| WORK REQUEST |
If a line in the entries below contains the word "frac", it counts; report how many such lines there are, and only that number.

Dataset items
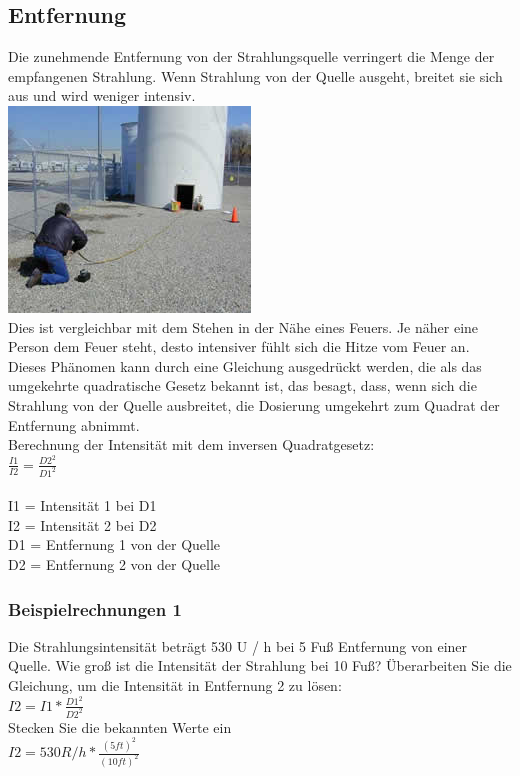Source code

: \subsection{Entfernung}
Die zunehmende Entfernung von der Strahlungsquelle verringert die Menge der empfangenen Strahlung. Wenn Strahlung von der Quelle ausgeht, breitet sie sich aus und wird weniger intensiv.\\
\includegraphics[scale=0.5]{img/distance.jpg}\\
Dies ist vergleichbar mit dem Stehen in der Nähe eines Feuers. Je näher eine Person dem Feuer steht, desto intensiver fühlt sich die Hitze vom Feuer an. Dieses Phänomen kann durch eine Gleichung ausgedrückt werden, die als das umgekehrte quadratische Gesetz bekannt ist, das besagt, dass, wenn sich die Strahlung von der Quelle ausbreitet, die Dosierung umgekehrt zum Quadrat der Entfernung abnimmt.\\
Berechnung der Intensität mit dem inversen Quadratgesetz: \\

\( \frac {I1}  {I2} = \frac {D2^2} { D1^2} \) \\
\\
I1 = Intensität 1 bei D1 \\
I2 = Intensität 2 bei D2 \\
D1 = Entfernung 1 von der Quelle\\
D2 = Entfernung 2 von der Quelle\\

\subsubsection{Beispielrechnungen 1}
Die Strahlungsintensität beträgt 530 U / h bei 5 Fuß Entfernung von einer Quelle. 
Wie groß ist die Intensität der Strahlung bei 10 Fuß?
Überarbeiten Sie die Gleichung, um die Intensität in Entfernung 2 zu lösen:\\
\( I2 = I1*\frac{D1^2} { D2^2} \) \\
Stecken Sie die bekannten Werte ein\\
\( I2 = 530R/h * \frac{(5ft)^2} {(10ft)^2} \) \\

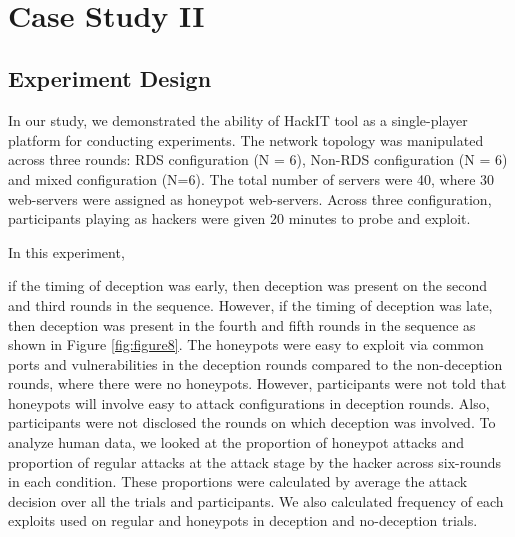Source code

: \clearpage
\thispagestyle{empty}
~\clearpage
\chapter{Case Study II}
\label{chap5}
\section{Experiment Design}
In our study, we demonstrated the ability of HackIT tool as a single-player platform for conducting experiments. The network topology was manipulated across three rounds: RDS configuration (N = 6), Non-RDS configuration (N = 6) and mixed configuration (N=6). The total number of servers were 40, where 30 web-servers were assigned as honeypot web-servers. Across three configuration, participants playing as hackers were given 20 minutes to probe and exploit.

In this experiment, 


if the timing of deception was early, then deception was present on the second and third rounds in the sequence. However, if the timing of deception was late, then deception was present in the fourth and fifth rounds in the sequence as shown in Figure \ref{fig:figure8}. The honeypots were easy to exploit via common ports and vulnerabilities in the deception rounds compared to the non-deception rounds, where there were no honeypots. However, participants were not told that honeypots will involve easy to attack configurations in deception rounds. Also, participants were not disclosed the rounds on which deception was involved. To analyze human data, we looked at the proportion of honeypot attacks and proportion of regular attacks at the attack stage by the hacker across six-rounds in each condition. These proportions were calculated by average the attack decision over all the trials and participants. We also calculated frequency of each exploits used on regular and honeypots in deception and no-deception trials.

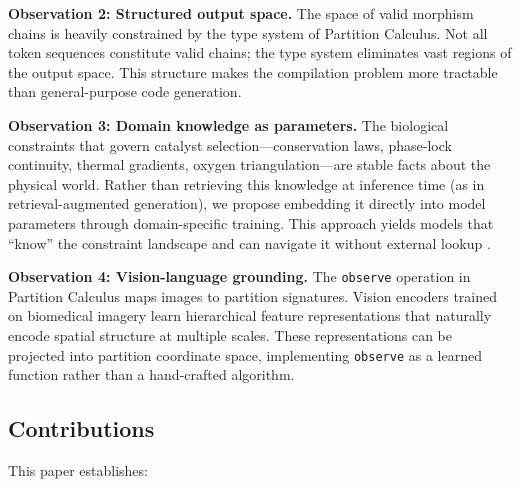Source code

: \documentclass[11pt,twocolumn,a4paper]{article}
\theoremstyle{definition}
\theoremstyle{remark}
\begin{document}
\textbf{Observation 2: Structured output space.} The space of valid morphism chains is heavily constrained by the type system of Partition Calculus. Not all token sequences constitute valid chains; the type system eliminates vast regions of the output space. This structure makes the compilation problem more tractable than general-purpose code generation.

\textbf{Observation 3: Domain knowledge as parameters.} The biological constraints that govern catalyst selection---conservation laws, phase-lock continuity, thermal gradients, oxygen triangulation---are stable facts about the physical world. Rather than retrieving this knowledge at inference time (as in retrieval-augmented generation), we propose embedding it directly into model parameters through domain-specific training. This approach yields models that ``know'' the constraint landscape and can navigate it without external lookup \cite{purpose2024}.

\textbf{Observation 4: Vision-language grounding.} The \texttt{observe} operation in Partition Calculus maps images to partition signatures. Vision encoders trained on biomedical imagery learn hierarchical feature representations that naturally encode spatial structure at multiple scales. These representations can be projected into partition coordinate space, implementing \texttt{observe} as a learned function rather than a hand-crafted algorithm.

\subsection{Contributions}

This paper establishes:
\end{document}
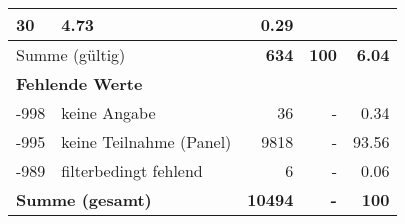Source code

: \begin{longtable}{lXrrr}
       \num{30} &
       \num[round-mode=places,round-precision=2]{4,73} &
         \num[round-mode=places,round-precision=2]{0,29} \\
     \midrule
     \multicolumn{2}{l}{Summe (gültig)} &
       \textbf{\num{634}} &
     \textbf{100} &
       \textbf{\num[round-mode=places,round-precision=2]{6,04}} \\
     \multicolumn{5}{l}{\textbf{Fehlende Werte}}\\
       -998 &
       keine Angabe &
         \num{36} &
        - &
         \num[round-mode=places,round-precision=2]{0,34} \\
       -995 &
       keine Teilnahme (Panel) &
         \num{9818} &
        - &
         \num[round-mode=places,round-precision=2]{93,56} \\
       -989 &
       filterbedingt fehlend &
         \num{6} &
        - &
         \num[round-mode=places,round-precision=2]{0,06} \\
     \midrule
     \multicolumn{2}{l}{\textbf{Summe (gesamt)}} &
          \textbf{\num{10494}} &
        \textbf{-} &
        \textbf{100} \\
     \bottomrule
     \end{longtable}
--
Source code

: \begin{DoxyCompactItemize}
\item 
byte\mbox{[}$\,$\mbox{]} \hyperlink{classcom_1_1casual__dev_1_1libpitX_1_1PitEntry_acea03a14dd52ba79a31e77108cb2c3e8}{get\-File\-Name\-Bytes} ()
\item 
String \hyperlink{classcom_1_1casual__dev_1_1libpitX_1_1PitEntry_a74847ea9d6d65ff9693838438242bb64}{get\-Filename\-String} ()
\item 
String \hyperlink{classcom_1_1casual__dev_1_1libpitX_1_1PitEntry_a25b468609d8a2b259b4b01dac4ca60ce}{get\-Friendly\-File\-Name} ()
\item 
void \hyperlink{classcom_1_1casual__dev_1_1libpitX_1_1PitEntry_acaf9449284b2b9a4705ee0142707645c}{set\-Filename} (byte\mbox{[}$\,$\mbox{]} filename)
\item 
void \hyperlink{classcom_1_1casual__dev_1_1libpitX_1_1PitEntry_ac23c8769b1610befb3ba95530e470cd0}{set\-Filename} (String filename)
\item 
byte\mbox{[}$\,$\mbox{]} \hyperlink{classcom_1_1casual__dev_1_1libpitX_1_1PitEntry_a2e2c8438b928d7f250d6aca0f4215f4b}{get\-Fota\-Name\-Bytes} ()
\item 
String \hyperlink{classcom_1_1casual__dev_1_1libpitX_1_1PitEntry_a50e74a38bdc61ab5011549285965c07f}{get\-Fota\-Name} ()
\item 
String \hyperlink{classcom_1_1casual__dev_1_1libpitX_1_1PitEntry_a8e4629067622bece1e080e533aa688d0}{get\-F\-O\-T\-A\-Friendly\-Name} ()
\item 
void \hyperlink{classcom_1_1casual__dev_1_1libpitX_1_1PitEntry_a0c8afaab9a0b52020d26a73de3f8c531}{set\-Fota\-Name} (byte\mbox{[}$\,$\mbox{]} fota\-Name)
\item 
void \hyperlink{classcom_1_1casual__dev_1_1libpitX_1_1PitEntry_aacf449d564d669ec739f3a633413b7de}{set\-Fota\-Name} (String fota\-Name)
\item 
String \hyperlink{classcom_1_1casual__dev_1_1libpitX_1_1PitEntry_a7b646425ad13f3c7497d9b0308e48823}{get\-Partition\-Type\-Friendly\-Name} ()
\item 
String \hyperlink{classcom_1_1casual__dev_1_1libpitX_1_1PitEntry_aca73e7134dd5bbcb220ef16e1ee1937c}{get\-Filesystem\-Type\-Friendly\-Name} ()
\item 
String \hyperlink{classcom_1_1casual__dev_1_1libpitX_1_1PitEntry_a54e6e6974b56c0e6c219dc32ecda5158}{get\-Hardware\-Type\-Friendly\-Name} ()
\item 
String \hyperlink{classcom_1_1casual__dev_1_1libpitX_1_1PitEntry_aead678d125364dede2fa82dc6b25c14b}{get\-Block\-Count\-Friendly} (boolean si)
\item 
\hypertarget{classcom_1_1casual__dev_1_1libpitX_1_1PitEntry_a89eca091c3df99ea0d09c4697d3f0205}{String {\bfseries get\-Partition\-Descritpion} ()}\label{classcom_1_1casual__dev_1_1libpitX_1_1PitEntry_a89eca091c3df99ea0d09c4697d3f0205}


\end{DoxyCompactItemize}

| EXERCISE RESPONSE |
3